The system/main memory 602 can be implemented as a multi-level system memory having an “in-package” memory side cache such as the memory side cache 310 described at length above. The external memory of other components (e.g., one or more high performance co-processors) may also have an “in package” memory side cache as described at length above.
Each of the touchscreen display 603, the communication interfaces 604-607, the GPS interface 608, the sensors 609, the camera(s) 610, and the speaker/microphone codec 613, 614 all can be viewed as various forms of I/O (input and/or output) relative to the overall computing system including, where appropriate, an integrated peripheral device as well (e.g., the one or more cameras 610). Depending on implementation, various ones of these I/O components may be integrated on the applications processor/multi-core processor 650 or may be located off the die or outside the package of the applications processor/multi-core processor 650. The power management control unit 612 generally controls the power consumption of the system 600.
Embodiments of the invention may include various processes as set forth above. The processes may be embodied in machine-executable instructions. The instructions can be used to cause a general-purpose or special-purpose processor to perform certain processes. Alternatively, these processes may be performed by specific/custom hardware components that contain hardwired logic circuitry or programmable logic circuitry (e.g., FPGA, PLD) for performing the processes, or by any combination of programmed computer components and custom hardware components.

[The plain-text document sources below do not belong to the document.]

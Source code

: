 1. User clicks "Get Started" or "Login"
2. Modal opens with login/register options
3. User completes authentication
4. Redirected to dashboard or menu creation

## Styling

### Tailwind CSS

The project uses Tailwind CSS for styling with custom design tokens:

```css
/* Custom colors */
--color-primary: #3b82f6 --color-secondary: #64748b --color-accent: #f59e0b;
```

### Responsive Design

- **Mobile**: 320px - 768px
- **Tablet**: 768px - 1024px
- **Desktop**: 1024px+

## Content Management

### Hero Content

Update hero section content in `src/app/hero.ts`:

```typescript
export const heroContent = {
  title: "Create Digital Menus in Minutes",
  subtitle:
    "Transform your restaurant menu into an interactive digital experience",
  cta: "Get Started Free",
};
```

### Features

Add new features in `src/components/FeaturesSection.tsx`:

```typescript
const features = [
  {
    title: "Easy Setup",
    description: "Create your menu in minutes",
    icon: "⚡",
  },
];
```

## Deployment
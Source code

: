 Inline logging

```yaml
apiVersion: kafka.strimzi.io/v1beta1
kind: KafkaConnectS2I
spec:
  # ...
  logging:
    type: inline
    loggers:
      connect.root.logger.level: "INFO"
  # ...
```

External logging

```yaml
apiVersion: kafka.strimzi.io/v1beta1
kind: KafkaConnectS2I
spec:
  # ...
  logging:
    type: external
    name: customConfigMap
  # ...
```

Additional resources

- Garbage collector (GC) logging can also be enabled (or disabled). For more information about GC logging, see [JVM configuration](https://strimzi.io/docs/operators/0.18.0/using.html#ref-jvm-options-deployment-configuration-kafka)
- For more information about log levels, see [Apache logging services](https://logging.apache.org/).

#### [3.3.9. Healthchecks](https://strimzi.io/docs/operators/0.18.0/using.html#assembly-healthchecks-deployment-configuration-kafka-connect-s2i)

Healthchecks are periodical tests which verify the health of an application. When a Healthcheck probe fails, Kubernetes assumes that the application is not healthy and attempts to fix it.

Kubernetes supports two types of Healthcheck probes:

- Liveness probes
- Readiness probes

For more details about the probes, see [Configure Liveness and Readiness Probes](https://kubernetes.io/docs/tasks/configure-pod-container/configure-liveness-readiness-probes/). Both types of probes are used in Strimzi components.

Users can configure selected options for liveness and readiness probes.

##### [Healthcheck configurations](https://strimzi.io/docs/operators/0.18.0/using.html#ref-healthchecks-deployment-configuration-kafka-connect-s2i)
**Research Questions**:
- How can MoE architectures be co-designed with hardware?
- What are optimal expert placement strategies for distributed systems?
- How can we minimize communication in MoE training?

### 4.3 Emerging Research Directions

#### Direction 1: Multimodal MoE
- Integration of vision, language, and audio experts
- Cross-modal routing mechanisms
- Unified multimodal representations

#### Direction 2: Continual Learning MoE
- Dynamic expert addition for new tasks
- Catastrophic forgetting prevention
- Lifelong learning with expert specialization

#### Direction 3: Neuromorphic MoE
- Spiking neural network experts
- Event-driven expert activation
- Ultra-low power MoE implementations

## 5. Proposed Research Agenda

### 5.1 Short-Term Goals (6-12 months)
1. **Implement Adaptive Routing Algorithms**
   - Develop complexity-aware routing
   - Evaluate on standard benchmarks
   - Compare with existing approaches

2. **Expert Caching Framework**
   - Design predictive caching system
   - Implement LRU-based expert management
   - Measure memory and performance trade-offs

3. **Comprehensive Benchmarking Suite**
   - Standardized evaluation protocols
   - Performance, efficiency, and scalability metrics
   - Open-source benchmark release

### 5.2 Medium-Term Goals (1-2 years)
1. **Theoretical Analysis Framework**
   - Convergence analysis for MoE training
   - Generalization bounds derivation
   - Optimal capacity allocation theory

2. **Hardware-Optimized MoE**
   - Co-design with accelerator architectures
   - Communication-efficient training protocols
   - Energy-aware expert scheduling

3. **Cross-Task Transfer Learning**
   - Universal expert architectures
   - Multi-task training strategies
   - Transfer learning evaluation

Elements of the present invention may also be provided as a machine-readable medium for storing the machine-executable instructions. The machine-readable medium may include, but is not limited to, floppy diskettes, optical disks, CD-ROMs, and magneto-optical disks, FLASH memory, ROMs, RAMs, EPROMs, EEPROMs, magnetic or optical cards, propagation media or other type of media/machine-readable medium suitable for storing electronic instructions. For example, the present invention may be downloaded as a computer program which may be transferred from a remote computer (e.g., a server) to a requesting computer (e.g., a client) by way of data signals embodied in a carrier wave or other propagation medium via a communication link (e.g., a modem or network connection).
In the foregoing specification, the invention has been described with reference to specific exemplary embodiments thereof. It will, however, be evident that various modifications and changes may be made thereto without departing from the broader spirit and scope of the invention as set forth in the appended claims. The specification and drawings are, accordingly, to be regarded in an illustrative rather than a restrictive sense.